The show makes me wonder how much more world building is
possible at the moment however, when so much is still left in the air as the
crew leaves Sardinia . Every faction introduced
is still in play, but really only the Greeks are given any depth at the moment
now that they have been firmly placed in the spot where they stand to be any
true threat to the Nathan James.
Bread and Circuses
felt like a fairly myopic episode however, lacking much focus on anything
specific to cling onto. By the episode’s end it was clear it was waiting for
its conclusion in the next episode while many of the roadblocks put up lacked
any interest or immediate stakes. It was incredibly disjointed to see Chandler reason to his newly
reunited team that he should remain a double agent, only for literal moments
later to have to ghost out Giorgio's group to avoid being lynched by the mob.
Nostos proved to
be an interested but also long-winded conclusion for the Sardinia
adventure, trading time between the crew searching for Slattery, and his
attempts to evade capture, followed up by some drug-induced hallucinations. It’s
at this point it’s a little jarring to see though, some of the imagery was
interesting (Miller and Burk shooting in the campground hallucination, Slattery’s
son walking past the breached door – with a bad guy taking a headshot to boot)
but it just really raised the hilarious notion that Slattery’s background was a
known but non-specific fact through the show’s run. It was interesting to see
specifically why ‘nostos’ itself seemed to be such a powerful magic pill to
those starving at the hands of the Red Rust, but I hope it will be interesting
to see if they continue the thread by having Slattery face any lingering effects from it.
It will be interesting to see where the show moves on from here. The Mediterranean will likely be the setting this season will find itself in, but now that everyone is reunited, the burden of world building now lies with Weller's Vellek and his family to do the heavy lifting.

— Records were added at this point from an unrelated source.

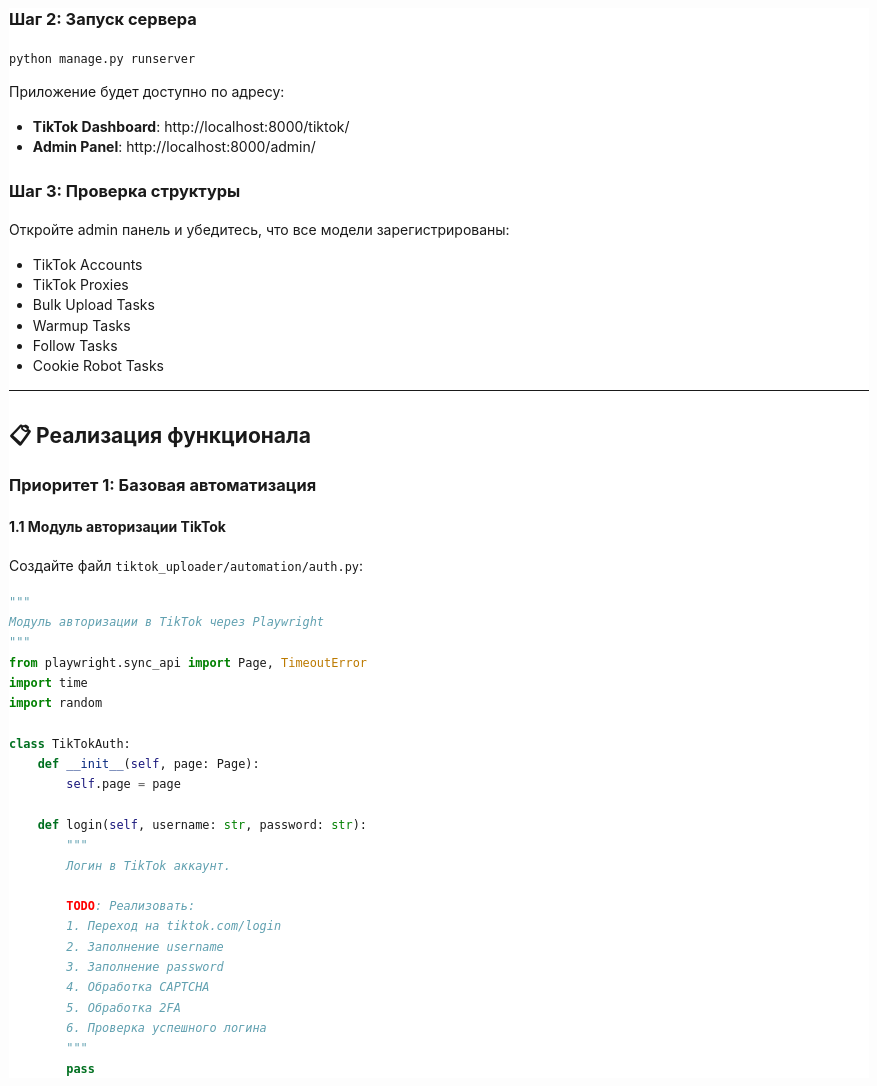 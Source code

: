 ### Шаг 2: Запуск сервера

```bash
python manage.py runserver
```

Приложение будет доступно по адресу:
- **TikTok Dashboard**: http://localhost:8000/tiktok/
- **Admin Panel**: http://localhost:8000/admin/

### Шаг 3: Проверка структуры

Откройте admin панель и убедитесь, что все модели зарегистрированы:
- TikTok Accounts
- TikTok Proxies
- Bulk Upload Tasks
- Warmup Tasks
- Follow Tasks
- Cookie Robot Tasks

---

## 📋 Реализация функционала

### Приоритет 1: Базовая автоматизация

#### 1.1 Модуль авторизации TikTok
Создайте файл `tiktok_uploader/automation/auth.py`:

```python
"""
Модуль авторизации в TikTok через Playwright
"""
from playwright.sync_api import Page, TimeoutError
import time
import random

class TikTokAuth:
    def __init__(self, page: Page):
        self.page = page
    
    def login(self, username: str, password: str):
        """
        Логин в TikTok аккаунт.
        
        TODO: Реализовать:
        1. Переход на tiktok.com/login
        2. Заполнение username
        3. Заполнение password
        4. Обработка CAPTCHA
        5. Обработка 2FA
        6. Проверка успешного логина
        """
        pass
```
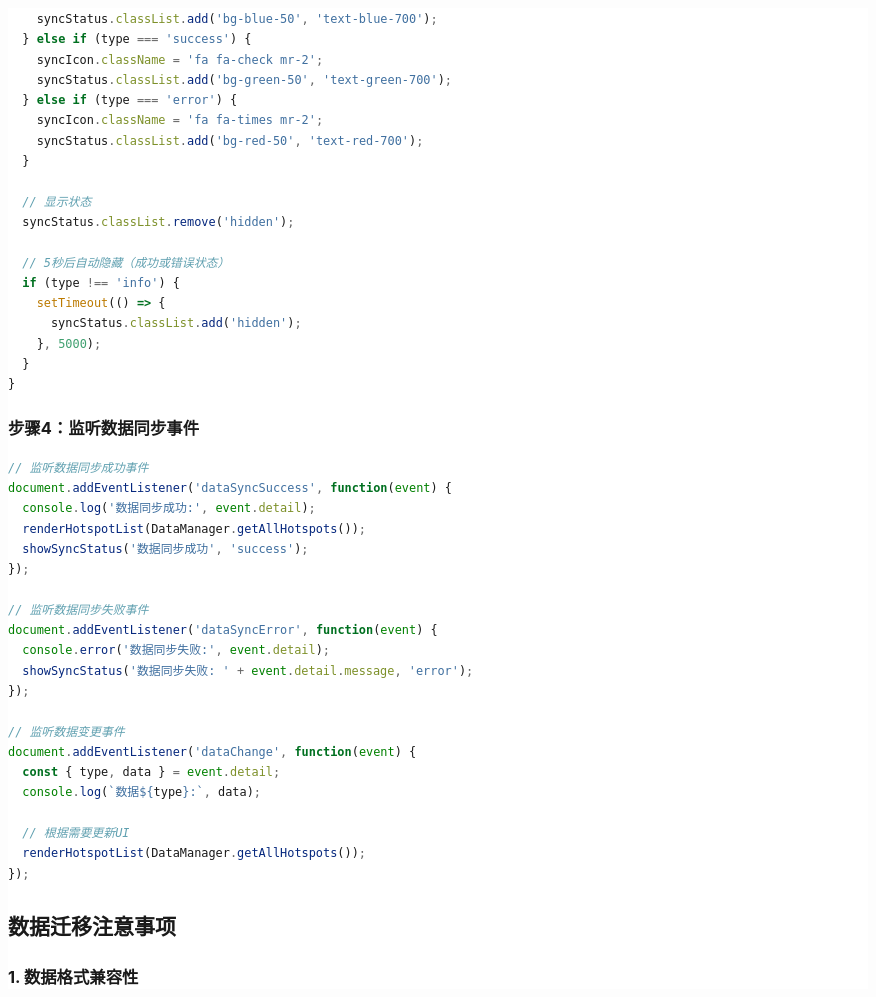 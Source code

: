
 ```javascript
    syncStatus.classList.add('bg-blue-50', 'text-blue-700');
  } else if (type === 'success') {
    syncIcon.className = 'fa fa-check mr-2';
    syncStatus.classList.add('bg-green-50', 'text-green-700');
  } else if (type === 'error') {
    syncIcon.className = 'fa fa-times mr-2';
    syncStatus.classList.add('bg-red-50', 'text-red-700');
  }
  
  // 显示状态
  syncStatus.classList.remove('hidden');
  
  // 5秒后自动隐藏（成功或错误状态）
  if (type !== 'info') {
    setTimeout(() => {
      syncStatus.classList.add('hidden');
    }, 5000);
  }
}
```

### 步骤4：监听数据同步事件

```javascript
// 监听数据同步成功事件
document.addEventListener('dataSyncSuccess', function(event) {
  console.log('数据同步成功:', event.detail);
  renderHotspotList(DataManager.getAllHotspots());
  showSyncStatus('数据同步成功', 'success');
});

// 监听数据同步失败事件
document.addEventListener('dataSyncError', function(event) {
  console.error('数据同步失败:', event.detail);
  showSyncStatus('数据同步失败: ' + event.detail.message, 'error');
});

// 监听数据变更事件
document.addEventListener('dataChange', function(event) {
  const { type, data } = event.detail;
  console.log(`数据${type}:`, data);
  
  // 根据需要更新UI
  renderHotspotList(DataManager.getAllHotspots());
});
```

## 数据迁移注意事项

### 1. 数据格式兼容性
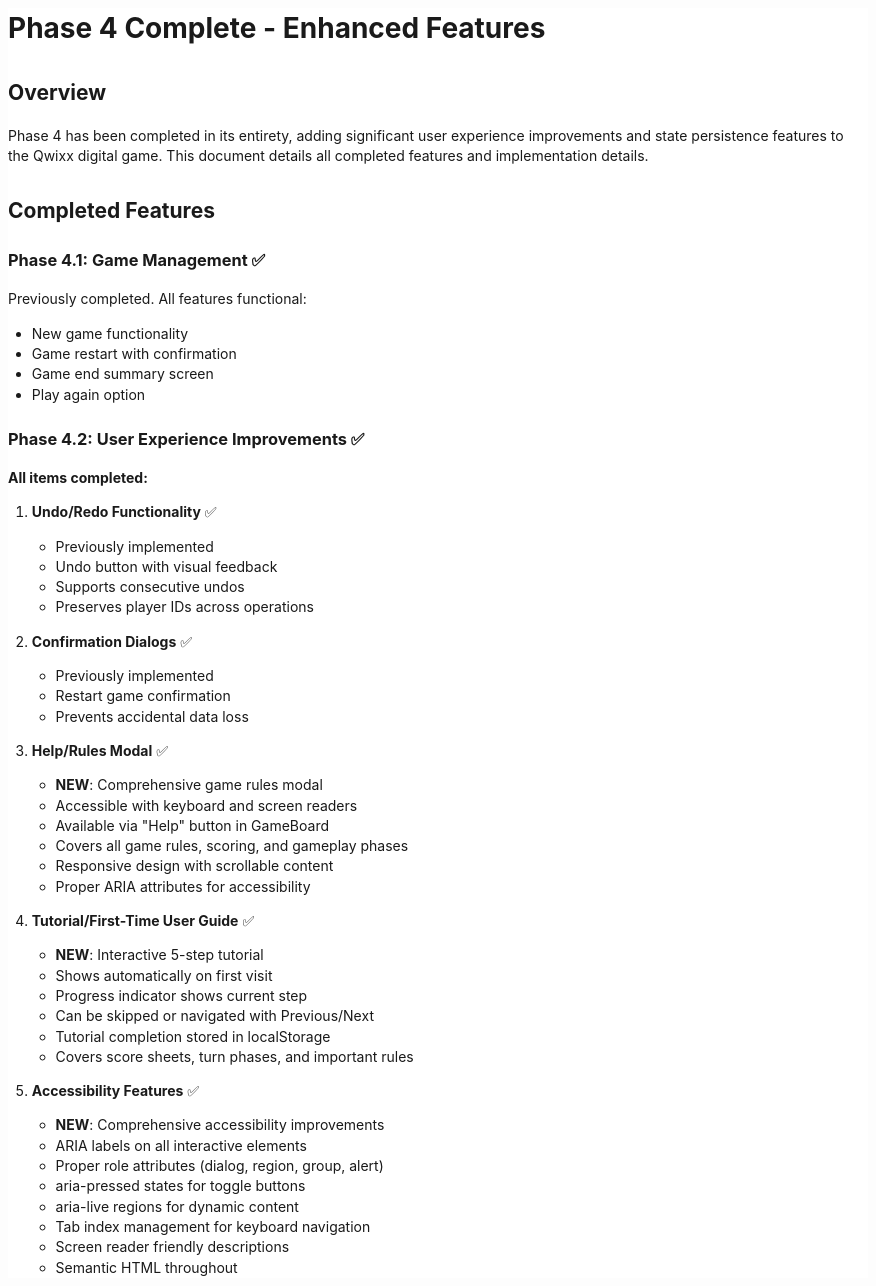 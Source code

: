 # Phase 4 Complete - Enhanced Features

## Overview

Phase 4 has been completed in its entirety, adding significant user experience improvements and state persistence features to the Qwixx digital game. This document details all completed features and implementation details.

## Completed Features

### Phase 4.1: Game Management ✅
Previously completed. All features functional:
- New game functionality
- Game restart with confirmation
- Game end summary screen
- Play again option

### Phase 4.2: User Experience Improvements ✅
**All items completed:**

1. **Undo/Redo Functionality** ✅
   - Previously implemented
   - Undo button with visual feedback
   - Supports consecutive undos
   - Preserves player IDs across operations

2. **Confirmation Dialogs** ✅
   - Previously implemented
   - Restart game confirmation
   - Prevents accidental data loss

3. **Help/Rules Modal** ✅
   - **NEW**: Comprehensive game rules modal
   - Accessible with keyboard and screen readers
   - Available via "Help" button in GameBoard
   - Covers all game rules, scoring, and gameplay phases
   - Responsive design with scrollable content
   - Proper ARIA attributes for accessibility

4. **Tutorial/First-Time User Guide** ✅
   - **NEW**: Interactive 5-step tutorial
   - Shows automatically on first visit
   - Progress indicator shows current step
   - Can be skipped or navigated with Previous/Next
   - Tutorial completion stored in localStorage
   - Covers score sheets, turn phases, and important rules

5. **Accessibility Features** ✅
   - **NEW**: Comprehensive accessibility improvements
   - ARIA labels on all interactive elements
   - Proper role attributes (dialog, region, group, alert)
   - aria-pressed states for toggle buttons
   - aria-live regions for dynamic content
   - Tab index management for keyboard navigation
   - Screen reader friendly descriptions
   - Semantic HTML throughout
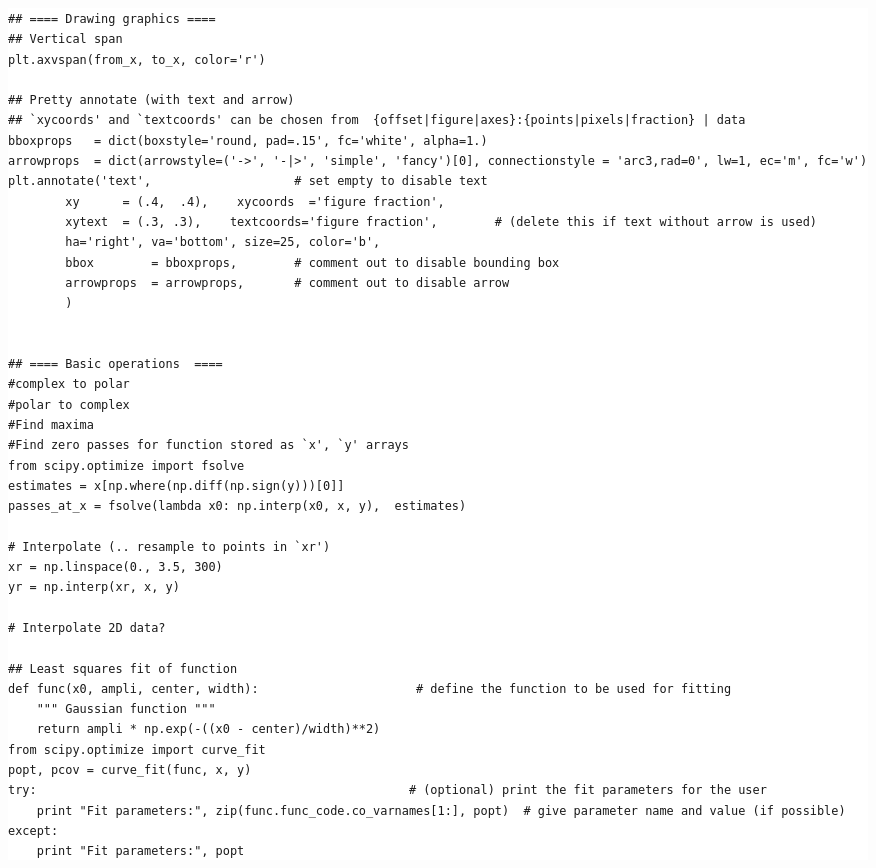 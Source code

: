     
    ## ==== Drawing graphics ====
    ## Vertical span
    plt.axvspan(from_x, to_x, color='r')
    
    ## Pretty annotate (with text and arrow)
    ## `xycoords' and `textcoords' can be chosen from  {offset|figure|axes}:{points|pixels|fraction} | data
    bboxprops   = dict(boxstyle='round, pad=.15', fc='white', alpha=1.)
    arrowprops  = dict(arrowstyle=('->', '-|>', 'simple', 'fancy')[0], connectionstyle = 'arc3,rad=0', lw=1, ec='m', fc='w')
    plt.annotate('text',                    # set empty to disable text
            xy      = (.4,  .4),    xycoords  ='figure fraction',
            xytext  = (.3, .3),    textcoords='figure fraction',        # (delete this if text without arrow is used)
            ha='right', va='bottom', size=25, color='b',
            bbox        = bboxprops,        # comment out to disable bounding box
            arrowprops  = arrowprops,       # comment out to disable arrow
            )
    
    
    ## ==== Basic operations  ====
    #complex to polar
    #polar to complex
    #Find maxima
    #Find zero passes for function stored as `x', `y' arrays
    from scipy.optimize import fsolve
    estimates = x[np.where(np.diff(np.sign(y)))[0]]
    passes_at_x = fsolve(lambda x0: np.interp(x0, x, y),  estimates)
    
    # Interpolate (.. resample to points in `xr')
    xr = np.linspace(0., 3.5, 300)
    yr = np.interp(xr, x, y)
    
    # Interpolate 2D data?
    
    ## Least squares fit of function
    def func(x0, ampli, center, width):                      # define the function to be used for fitting
        """ Gaussian function """
        return ampli * np.exp(-((x0 - center)/width)**2)
    from scipy.optimize import curve_fit
    popt, pcov = curve_fit(func, x, y)
    try:                                                    # (optional) print the fit parameters for the user
        print "Fit parameters:", zip(func.func_code.co_varnames[1:], popt)  # give parameter name and value (if possible)
    except:
        print "Fit parameters:", popt
     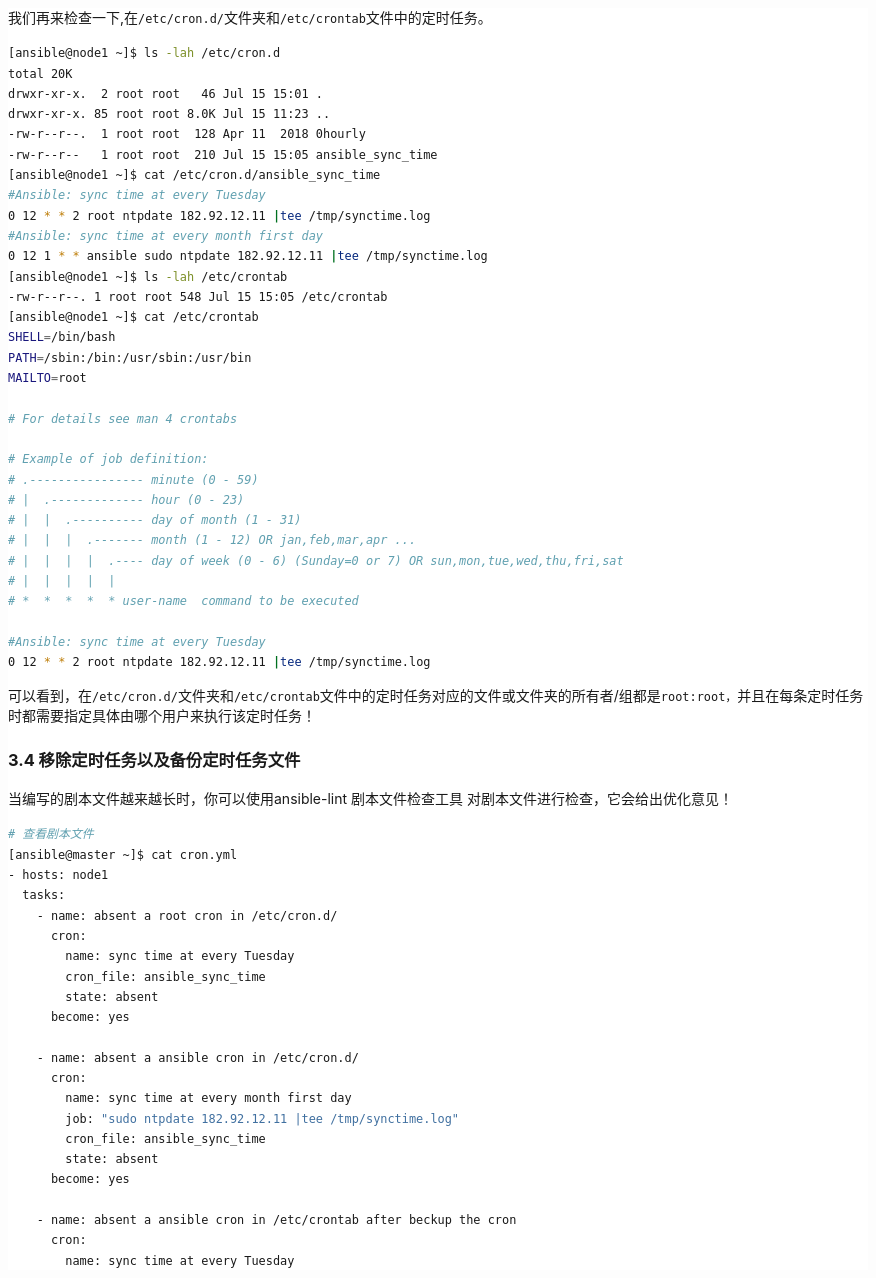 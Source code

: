 我们再来检查一下,在`/etc/cron.d/`文件夹和`/etc/crontab`文件中的定时任务。

```sh
[ansible@node1 ~]$ ls -lah /etc/cron.d
total 20K
drwxr-xr-x.  2 root root   46 Jul 15 15:01 .
drwxr-xr-x. 85 root root 8.0K Jul 15 11:23 ..
-rw-r--r--.  1 root root  128 Apr 11  2018 0hourly
-rw-r--r--   1 root root  210 Jul 15 15:05 ansible_sync_time
[ansible@node1 ~]$ cat /etc/cron.d/ansible_sync_time 
#Ansible: sync time at every Tuesday
0 12 * * 2 root ntpdate 182.92.12.11 |tee /tmp/synctime.log
#Ansible: sync time at every month first day
0 12 1 * * ansible sudo ntpdate 182.92.12.11 |tee /tmp/synctime.log
[ansible@node1 ~]$ ls -lah /etc/crontab 
-rw-r--r--. 1 root root 548 Jul 15 15:05 /etc/crontab
[ansible@node1 ~]$ cat /etc/crontab 
SHELL=/bin/bash
PATH=/sbin:/bin:/usr/sbin:/usr/bin
MAILTO=root

# For details see man 4 crontabs

# Example of job definition:
# .---------------- minute (0 - 59)
# |  .------------- hour (0 - 23)
# |  |  .---------- day of month (1 - 31)
# |  |  |  .------- month (1 - 12) OR jan,feb,mar,apr ...
# |  |  |  |  .---- day of week (0 - 6) (Sunday=0 or 7) OR sun,mon,tue,wed,thu,fri,sat
# |  |  |  |  |
# *  *  *  *  * user-name  command to be executed

#Ansible: sync time at every Tuesday
0 12 * * 2 root ntpdate 182.92.12.11 |tee /tmp/synctime.log
```

可以看到，在`/etc/cron.d/`文件夹和`/etc/crontab`文件中的定时任务对应的文件或文件夹的所有者/组都是`root:root，`并且在每条定时任务时都需要指定具体由哪个用户来执行该定时任务！

### 3.4 移除定时任务以及备份定时任务文件

当编写的剧本文件越来越长时，你可以使用ansible-lint 剧本文件检查工具 对剧本文件进行检查，它会给出优化意见！

```sh
# 查看剧本文件
[ansible@master ~]$ cat cron.yml
- hosts: node1
  tasks:
    - name: absent a root cron in /etc/cron.d/
      cron:
        name: sync time at every Tuesday
        cron_file: ansible_sync_time
        state: absent
      become: yes

    - name: absent a ansible cron in /etc/cron.d/
      cron:
        name: sync time at every month first day
        job: "sudo ntpdate 182.92.12.11 |tee /tmp/synctime.log"
        cron_file: ansible_sync_time
        state: absent
      become: yes

    - name: absent a ansible cron in /etc/crontab after beckup the cron
      cron:
        name: sync time at every Tuesday
``` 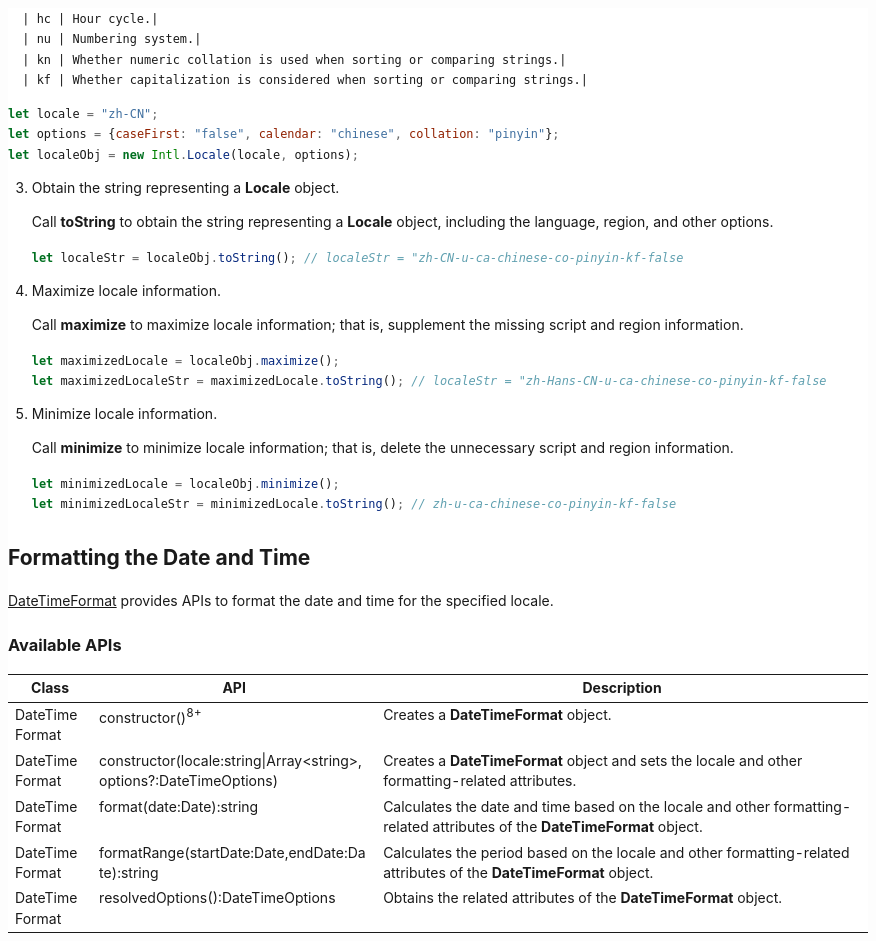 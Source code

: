       | hc | Hour cycle.|
      | nu | Numbering system.|
      | kn | Whether numeric collation is used when sorting or comparing strings.|
      | kf | Whether capitalization is considered when sorting or comparing strings.|

   
   ```js
   let locale = "zh-CN";
   let options = {caseFirst: "false", calendar: "chinese", collation: "pinyin"};
   let localeObj = new Intl.Locale(locale, options);
   ```

3. Obtain the string representing a **Locale** object.

     Call **toString** to obtain the string representing a **Locale** object, including the language, region, and other options.
     
   ```js
   let localeStr = localeObj.toString(); // localeStr = "zh-CN-u-ca-chinese-co-pinyin-kf-false
   ```

4. Maximize locale information.

     Call **maximize** to maximize locale information; that is, supplement the missing script and region information.
     
   ```js
   let maximizedLocale = localeObj.maximize();
   let maximizedLocaleStr = maximizedLocale.toString(); // localeStr = "zh-Hans-CN-u-ca-chinese-co-pinyin-kf-false
   ```

5. Minimize locale information.

     Call **minimize** to minimize locale information; that is, delete the unnecessary script and region information.
     
   ```js
   let minimizedLocale = localeObj.minimize();
   let minimizedLocaleStr = minimizedLocale.toString(); // zh-u-ca-chinese-co-pinyin-kf-false
   ```

## Formatting the Date and Time

[DateTimeFormat](../reference/apis/js-apis-intl.md#datetimeformat) provides APIs to format the date and time for the specified locale.

### Available APIs

| Class| API| Description|
| -------- | -------- | -------- |
| DateTimeFormat | constructor()<sup>8+</sup> | Creates a **DateTimeFormat** object.|
| DateTimeFormat | constructor(locale:string\|Array&lt;string&gt;,options?:DateTimeOptions) | Creates a **DateTimeFormat** object and sets the locale and other formatting-related attributes.|
| DateTimeFormat | format(date:Date):string | Calculates the date and time based on the locale and other formatting-related attributes of the **DateTimeFormat** object.|
| DateTimeFormat | formatRange(startDate:Date,endDate:Date):string | Calculates the period based on the locale and other formatting-related attributes of the **DateTimeFormat** object.|
| DateTimeFormat | resolvedOptions():DateTimeOptions | Obtains the related attributes of the **DateTimeFormat** object.|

- Funny to see Tom Chandler invading everyone’s life again, but by the end it seems to send a different message; his crew have in many ways, moved on without him. Which in odd contrast, we see the ground team seem to fawn over him, with Sasha almost occasionally forgetting about Fletcher at moments.
- Equally funny to see that Giorgio and Lucia are essentially the black sheep of the family since their father has a son that actually wants to follow in his footsteps.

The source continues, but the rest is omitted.